For this exercise, transcribe all the entries exactly as given and omit the images.
----- Data for processing -----
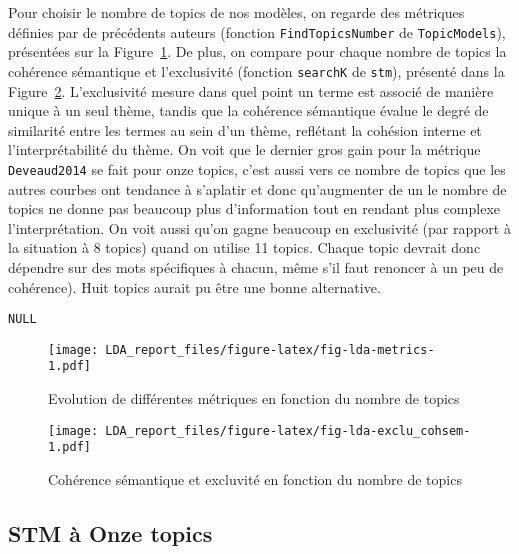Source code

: \documentclass[
  letterpaper,
  DIV=11,
  numbers=noendperiod]{scrartcl}
\begin{document}
Pour choisir le nombre de topics de nos modèles, on regarde des
métriques définies par de précédents auteurs (fonction
\texttt{FindTopicsNumber} de \texttt{TopicModels}), présentées sur la
Figure~\ref{fig-lda-metrics}. De plus, on compare pour chaque nombre de
topics la cohérence sémantique et l'exclusivité (fonction
\texttt{searchK} de \texttt{stm}), présenté dans la
Figure~\ref{fig-lda-exclu_cohsem}. L'exclusivité mesure dans quel point
un terme est associé de manière unique à un seul thème, tandis que la
cohérence sémantique évalue le degré de similarité entre les termes au
sein d'un thème, reflétant la cohésion interne et l'interprétabilité du
thème. On voit que le dernier gros gain pour la métrique
\texttt{Deveaud2014} se fait pour onze topics, c'est aussi vers ce
nombre de topics que les autres courbes ont tendance à s'aplatir et donc
qu'augmenter de un le nombre de topics ne donne pas beaucoup plus
d'information tout en rendant plus complexe l'interprétation. On voit
aussi qu'on gagne beaucoup en exclusivité (par rapport à la situation à
8 topics) quand on utilise 11 topics. Chaque topic devrait donc dépendre
sur des mots spécifiques à chacun, même s'il faut renoncer à un peu de
cohérence). Huit topics aurait pu être une bonne alternative.

\begin{verbatim}
NULL
\end{verbatim}

\begin{figure}

{\centering \texttt{[image: LDA\_report\_files/figure-latex/fig-lda-metrics-1.pdf]}

}

\caption{\label{fig-lda-metrics}Evolution de différentes métriques en
fonction du nombre de topics}

\end{figure}

\begin{figure}

{\centering \texttt{[image: LDA\_report\_files/figure-latex/fig-lda-exclu\_cohsem-1.pdf]}

}

\caption{\label{fig-lda-exclu_cohsem}Cohérence sémantique et excluvité
en fonction du nombre de topics}

\end{figure}

\hypertarget{stm-uxe0-onze-topics}{%
\subsection{STM à Onze topics}\label{stm-uxe0-onze-topics}}
\end{document}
-----
*Answer space*:
Source code

: \documentclass[
  letterpaper,
  DIV=11,
  numbers=noendperiod]{scrartcl}
\begin{document}
Pour choisir le nombre de topics de nos modèles, on regarde des
métriques définies par de précédents auteurs (fonction
\texttt{FindTopicsNumber} de \texttt{TopicModels}), présentées sur la
Figure~\ref{fig-lda-metrics}. De plus, on compare pour chaque nombre de
topics la cohérence sémantique et l'exclusivité (fonction
\texttt{searchK} de \texttt{stm}), présenté dans la
Figure~\ref{fig-lda-exclu_cohsem}. L'exclusivité mesure dans quel point
un terme est associé de manière unique à un seul thème, tandis que la
cohérence sémantique évalue le degré de similarité entre les termes au
sein d'un thème, reflétant la cohésion interne et l'interprétabilité du
thème. On voit que le dernier gros gain pour la métrique
\texttt{Deveaud2014} se fait pour onze topics, c'est aussi vers ce
nombre de topics que les autres courbes ont tendance à s'aplatir et donc
qu'augmenter de un le nombre de topics ne donne pas beaucoup plus
d'information tout en rendant plus complexe l'interprétation. On voit
aussi qu'on gagne beaucoup en exclusivité (par rapport à la situation à
8 topics) quand on utilise 11 topics. Chaque topic devrait donc dépendre
sur des mots spécifiques à chacun, même s'il faut renoncer à un peu de
cohérence). Huit topics aurait pu être une bonne alternative.

\begin{verbatim}
NULL
\end{verbatim}

\begin{figure}

{\centering \texttt{[image: LDA\_report\_files/figure-latex/fig-lda-metrics-1.pdf]}

}

\caption{\label{fig-lda-metrics}Evolution de différentes métriques en
fonction du nombre de topics}

\end{figure}

\begin{figure}

{\centering \texttt{[image: LDA\_report\_files/figure-latex/fig-lda-exclu\_cohsem-1.pdf]}

}

\caption{\label{fig-lda-exclu_cohsem}Cohérence sémantique et excluvité
en fonction du nombre de topics}

\end{figure}

\hypertarget{stm-uxe0-onze-topics}{%
\subsection{STM à Onze topics}\label{stm-uxe0-onze-topics}}
\end{document}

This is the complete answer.